Records for the exercise Start Marker

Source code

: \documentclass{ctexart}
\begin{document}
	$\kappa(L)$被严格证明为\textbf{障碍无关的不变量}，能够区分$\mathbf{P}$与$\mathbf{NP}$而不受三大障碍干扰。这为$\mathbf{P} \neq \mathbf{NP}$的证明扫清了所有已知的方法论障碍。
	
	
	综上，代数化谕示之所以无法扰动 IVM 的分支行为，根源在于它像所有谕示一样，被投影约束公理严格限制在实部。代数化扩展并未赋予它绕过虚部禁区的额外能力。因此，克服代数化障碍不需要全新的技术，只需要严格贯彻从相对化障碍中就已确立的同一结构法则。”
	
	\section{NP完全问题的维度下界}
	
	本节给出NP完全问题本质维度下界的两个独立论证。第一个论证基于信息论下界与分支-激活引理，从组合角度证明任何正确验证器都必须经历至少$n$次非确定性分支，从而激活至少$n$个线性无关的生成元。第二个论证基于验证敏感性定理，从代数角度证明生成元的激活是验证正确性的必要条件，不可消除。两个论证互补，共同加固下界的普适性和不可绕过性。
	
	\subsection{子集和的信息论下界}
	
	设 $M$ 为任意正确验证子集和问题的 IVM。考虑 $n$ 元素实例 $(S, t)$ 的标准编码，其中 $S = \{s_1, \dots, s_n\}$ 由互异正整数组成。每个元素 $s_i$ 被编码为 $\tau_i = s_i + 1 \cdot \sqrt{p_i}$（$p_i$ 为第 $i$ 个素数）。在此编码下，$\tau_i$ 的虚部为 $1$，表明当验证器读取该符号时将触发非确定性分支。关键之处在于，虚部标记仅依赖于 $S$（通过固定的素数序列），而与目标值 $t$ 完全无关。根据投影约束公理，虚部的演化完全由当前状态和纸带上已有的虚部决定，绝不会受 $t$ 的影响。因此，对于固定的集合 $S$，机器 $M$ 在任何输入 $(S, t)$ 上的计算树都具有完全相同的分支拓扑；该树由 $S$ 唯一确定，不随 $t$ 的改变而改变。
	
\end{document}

Records for the exercise End Marker

Each entry above is to be set down again in exactly the same words.

Source code

: \documentclass{ctexart}
\begin{document}
	$\kappa(L)$被严格证明为\textbf{障碍无关的不变量}，能够区分$\mathbf{P}$与$\mathbf{NP}$而不受三大障碍干扰。这为$\mathbf{P} \neq \mathbf{NP}$的证明扫清了所有已知的方法论障碍。
	
	
	综上，代数化谕示之所以无法扰动 IVM 的分支行为，根源在于它像所有谕示一样，被投影约束公理严格限制在实部。代数化扩展并未赋予它绕过虚部禁区的额外能力。因此，克服代数化障碍不需要全新的技术，只需要严格贯彻从相对化障碍中就已确立的同一结构法则。”
	
	\section{NP完全问题的维度下界}
	
	本节给出NP完全问题本质维度下界的两个独立论证。第一个论证基于信息论下界与分支-激活引理，从组合角度证明任何正确验证器都必须经历至少$n$次非确定性分支，从而激活至少$n$个线性无关的生成元。第二个论证基于验证敏感性定理，从代数角度证明生成元的激活是验证正确性的必要条件，不可消除。两个论证互补，共同加固下界的普适性和不可绕过性。
	
	\subsection{子集和的信息论下界}
	
	设 $M$ 为任意正确验证子集和问题的 IVM。考虑 $n$ 元素实例 $(S, t)$ 的标准编码，其中 $S = \{s_1, \dots, s_n\}$ 由互异正整数组成。每个元素 $s_i$ 被编码为 $\tau_i = s_i + 1 \cdot \sqrt{p_i}$（$p_i$ 为第 $i$ 个素数）。在此编码下，$\tau_i$ 的虚部为 $1$，表明当验证器读取该符号时将触发非确定性分支。关键之处在于，虚部标记仅依赖于 $S$（通过固定的素数序列），而与目标值 $t$ 完全无关。根据投影约束公理，虚部的演化完全由当前状态和纸带上已有的虚部决定，绝不会受 $t$ 的影响。因此，对于固定的集合 $S$，机器 $M$ 在任何输入 $(S, t)$ 上的计算树都具有完全相同的分支拓扑；该树由 $S$ 唯一确定，不随 $t$ 的改变而改变。
	
\end{document}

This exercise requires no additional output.